Why Measurement Precedes Governance

Governance frameworks depend on accurate measurement. Without visibility into usage, dependencies, and exposure, governance efforts often operate on assumptions rather than evidence.

Observation

Governance is frequently introduced through policies, controls, standards, and accountability structures. While these mechanisms are important, they depend upon a more fundamental capability: measurement. Organizations cannot effectively govern what they cannot quantify, observe, or understand. Before leaders can determine whether a technology requires oversight, whether a dependency has become significant, or whether an exposure warrants intervention, they must first establish visibility into what is actually occurring. This relationship exists across nearly every operational domain. Financial governance depends on financial reporting. Cybersecurity governance depends on security monitoring. Operational governance depends on operational visibility. The same principle increasingly applies to artificial intelligence and other emerging technologies. Measurement is not governance itself, but it often serves as the foundation upon which governance becomes possible.

Emerging Signals

The need for measurement often becomes visible when organizations struggle to answer seemingly straightforward questions. Leaders may be unable to determine how extensively AI is being used, which processes depend on it, what resources it consumes, or how operational outcomes are being influenced. Different stakeholders may provide conflicting assessments because each is operating with incomplete information. Governance discussions frequently become speculative rather than evidence-based. Conversations focus on what might be happening rather than what can be demonstrated. Policies may be drafted before usage patterns are understood, and oversight structures may be implemented without a clear understanding of the activities they are intended to govern. As adoption expands, these gaps become increasingly difficult to manage. The absence of measurement creates uncertainty, while uncertainty limits the effectiveness of governance decisions.

Operational Implications

When governance develops without measurement, organizations often struggle to prioritize attention and resources effectively. Significant exposures may remain unnoticed while disproportionate attention is directed toward activities with limited operational relevance. Decision-makers may lack the evidence required to assess risk, evaluate dependencies, understand resource consumption, or determine materiality. This dynamic can also weaken organizational confidence in governance outcomes. Policies and controls become difficult to justify when they are not supported by observable data. Stakeholders may question whether governance efforts are aligned with actual operational conditions or with assumptions regarding those conditions. Over time, governance systems that lack measurement foundations may become increasingly disconnected from operational reality.
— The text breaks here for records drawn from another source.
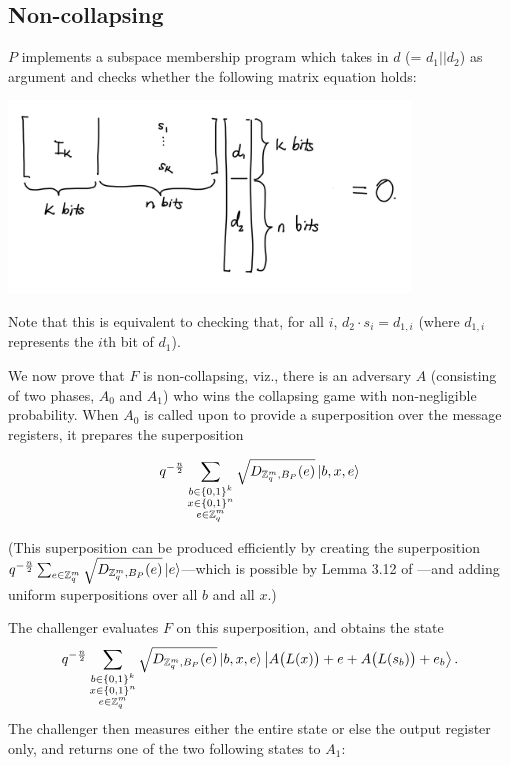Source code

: \documentclass{article}
\begin{document}
\subsection{Non-collapsing}
$P$ implements a subspace membership program which takes in $d$ (= $d_1 || d_2$) as argument and checks whether the following matrix equation holds:
\begin{center}
\includegraphics[width=0.8\textwidth]{Diagrams/1.png}
\end{center}

Note that this is equivalent to checking that, for all $i$, $d_2 \cdot s_i = d_{1, i}$ (where $d_{1, i}$ represents the $i$th bit of $d_1$).

We now prove that $F$ is non-collapsing, viz., there is an adversary $A$ (consisting of two phases, $A_0$ and $A_1$) who wins the collapsing game with non-negligible probability. When $A_0$ is called upon to provide a superposition over the message registers, it prepares the superposition

\begin{align}
	q^{-\frac{n}{2}} \sum_{\substack{b \in \{0,1\}^k \\ x \in \{0,1\}^n \\ e \in \mathbb{Z}_q^m}} \sqrt{D_{\mathbb{Z}_q^m, B_P}(e)} \ket{b, x, e}
\end{align}

(This superposition can be produced efficiently by creating the superposition $q^{-\frac{n}{2}} \sum_{e \in \mathbb{Z}_q^m} \sqrt{D_{\mathbb{Z}_q^m, B_P}(e)} \ket{e}$---which is possible by Lemma 3.12 of \cite{reg05}---and adding uniform superpositions over all $b$ and all $x$.)

The challenger evaluates $F$ on this superposition, and obtains the state
\begin{align}
    q^{-\frac{n}{2}} \sum_{\substack{b \in \{0,1\}^k \\ x \in \{0,1\}^n \\ e \in \mathbb{Z}_q^m}} \sqrt{D_{\mathbb{Z}_q^m, B_P}(e)} \ket{b, x, e} \Ket{A\big( L(x) \big) + e + A\big( L(s_b) \big) + e_b}.
\end{align}
The challenger then measures either the entire state or else the output register only, and returns one of the two following states to $A_1$:
\end{document}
Questions Worth Monitoring

  • What aspects of AI adoption can currently be measured?
  • Which dependencies remain invisible or poorly understood?
  • Are governance decisions being supported by evidence or assumption?
  • Can the organization quantify usage, exposure, and operational significance?
  • Which measurements would most improve decision-making and oversight?

Intelligence Assessment

Measurement often precedes effective governance. Organizations require visibility into usage, dependencies, exposure, and operational significance before they can make informed governance decisions. Without measurement, governance frameworks risk operating as abstractions detached from operational reality. As AI adoption continues to expand, the ability to measure may become one of the most important prerequisites for meaningful oversight.